### Record set
# # #

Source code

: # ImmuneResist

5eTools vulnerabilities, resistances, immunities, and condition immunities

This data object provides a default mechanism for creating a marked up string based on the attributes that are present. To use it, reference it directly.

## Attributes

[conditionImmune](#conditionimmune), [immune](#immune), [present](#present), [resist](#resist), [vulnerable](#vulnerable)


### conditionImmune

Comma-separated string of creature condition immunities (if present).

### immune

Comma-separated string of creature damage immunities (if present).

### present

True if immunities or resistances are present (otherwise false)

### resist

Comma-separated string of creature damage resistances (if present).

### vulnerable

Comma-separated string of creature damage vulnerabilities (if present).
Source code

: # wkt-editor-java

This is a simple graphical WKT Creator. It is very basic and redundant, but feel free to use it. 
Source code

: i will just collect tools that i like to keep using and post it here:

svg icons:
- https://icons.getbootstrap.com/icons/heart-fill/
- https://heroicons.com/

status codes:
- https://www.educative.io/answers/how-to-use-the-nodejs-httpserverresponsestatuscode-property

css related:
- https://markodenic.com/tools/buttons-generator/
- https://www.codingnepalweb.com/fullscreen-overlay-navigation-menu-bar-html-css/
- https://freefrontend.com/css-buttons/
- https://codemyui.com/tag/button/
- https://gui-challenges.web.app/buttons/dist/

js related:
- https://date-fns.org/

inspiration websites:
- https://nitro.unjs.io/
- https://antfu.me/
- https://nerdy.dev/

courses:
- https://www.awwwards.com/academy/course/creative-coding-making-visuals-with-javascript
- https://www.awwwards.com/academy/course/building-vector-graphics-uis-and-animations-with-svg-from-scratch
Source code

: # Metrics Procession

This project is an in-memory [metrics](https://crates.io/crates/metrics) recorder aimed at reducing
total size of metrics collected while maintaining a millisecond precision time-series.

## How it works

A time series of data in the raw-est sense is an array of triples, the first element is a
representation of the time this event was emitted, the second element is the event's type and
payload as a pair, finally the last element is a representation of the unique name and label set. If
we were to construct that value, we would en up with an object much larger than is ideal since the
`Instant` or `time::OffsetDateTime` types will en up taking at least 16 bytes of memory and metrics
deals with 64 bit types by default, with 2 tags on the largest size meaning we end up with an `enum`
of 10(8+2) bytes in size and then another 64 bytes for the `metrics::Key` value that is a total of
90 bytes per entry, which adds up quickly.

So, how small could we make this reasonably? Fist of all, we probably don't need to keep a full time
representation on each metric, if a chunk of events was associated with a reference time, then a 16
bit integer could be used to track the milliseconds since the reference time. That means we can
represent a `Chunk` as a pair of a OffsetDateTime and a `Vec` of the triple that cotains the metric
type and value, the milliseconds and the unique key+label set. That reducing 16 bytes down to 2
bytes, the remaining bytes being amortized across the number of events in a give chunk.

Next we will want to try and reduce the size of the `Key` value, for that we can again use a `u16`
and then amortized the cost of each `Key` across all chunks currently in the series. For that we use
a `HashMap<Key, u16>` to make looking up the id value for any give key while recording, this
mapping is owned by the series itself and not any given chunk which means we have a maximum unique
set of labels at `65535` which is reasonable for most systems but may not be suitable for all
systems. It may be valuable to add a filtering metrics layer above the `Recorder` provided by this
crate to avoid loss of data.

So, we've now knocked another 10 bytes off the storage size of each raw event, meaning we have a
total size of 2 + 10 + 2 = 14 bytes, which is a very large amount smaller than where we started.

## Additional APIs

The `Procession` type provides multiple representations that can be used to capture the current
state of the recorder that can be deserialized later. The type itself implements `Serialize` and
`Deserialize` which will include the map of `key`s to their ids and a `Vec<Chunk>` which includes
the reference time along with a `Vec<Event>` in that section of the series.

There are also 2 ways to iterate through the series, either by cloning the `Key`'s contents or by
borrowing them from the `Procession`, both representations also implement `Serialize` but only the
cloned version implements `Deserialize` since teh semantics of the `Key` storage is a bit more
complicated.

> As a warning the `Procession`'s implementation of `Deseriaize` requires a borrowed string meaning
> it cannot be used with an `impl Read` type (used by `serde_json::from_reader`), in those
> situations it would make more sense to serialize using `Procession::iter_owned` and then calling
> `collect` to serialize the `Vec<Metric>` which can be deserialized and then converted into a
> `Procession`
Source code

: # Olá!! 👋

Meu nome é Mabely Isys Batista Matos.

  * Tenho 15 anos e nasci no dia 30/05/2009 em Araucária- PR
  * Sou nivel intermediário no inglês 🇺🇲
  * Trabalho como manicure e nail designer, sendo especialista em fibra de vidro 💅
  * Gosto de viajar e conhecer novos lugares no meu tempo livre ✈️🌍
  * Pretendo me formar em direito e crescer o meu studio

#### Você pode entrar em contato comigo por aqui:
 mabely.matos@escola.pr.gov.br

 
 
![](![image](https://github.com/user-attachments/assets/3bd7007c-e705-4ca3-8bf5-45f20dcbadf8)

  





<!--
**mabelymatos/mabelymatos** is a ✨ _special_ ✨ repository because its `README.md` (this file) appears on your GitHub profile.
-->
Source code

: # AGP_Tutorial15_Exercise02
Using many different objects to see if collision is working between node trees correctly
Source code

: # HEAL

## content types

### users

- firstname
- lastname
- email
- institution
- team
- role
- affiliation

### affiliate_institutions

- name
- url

# # #

### Your assignment
From the material above, return every line that contains "damage".

### Written answer
Comma-separated string of creature damage immunities (if present).
Comma-separated string of creature damage resistances (if present).
Comma-separated string of creature damage vulnerabilities (if present).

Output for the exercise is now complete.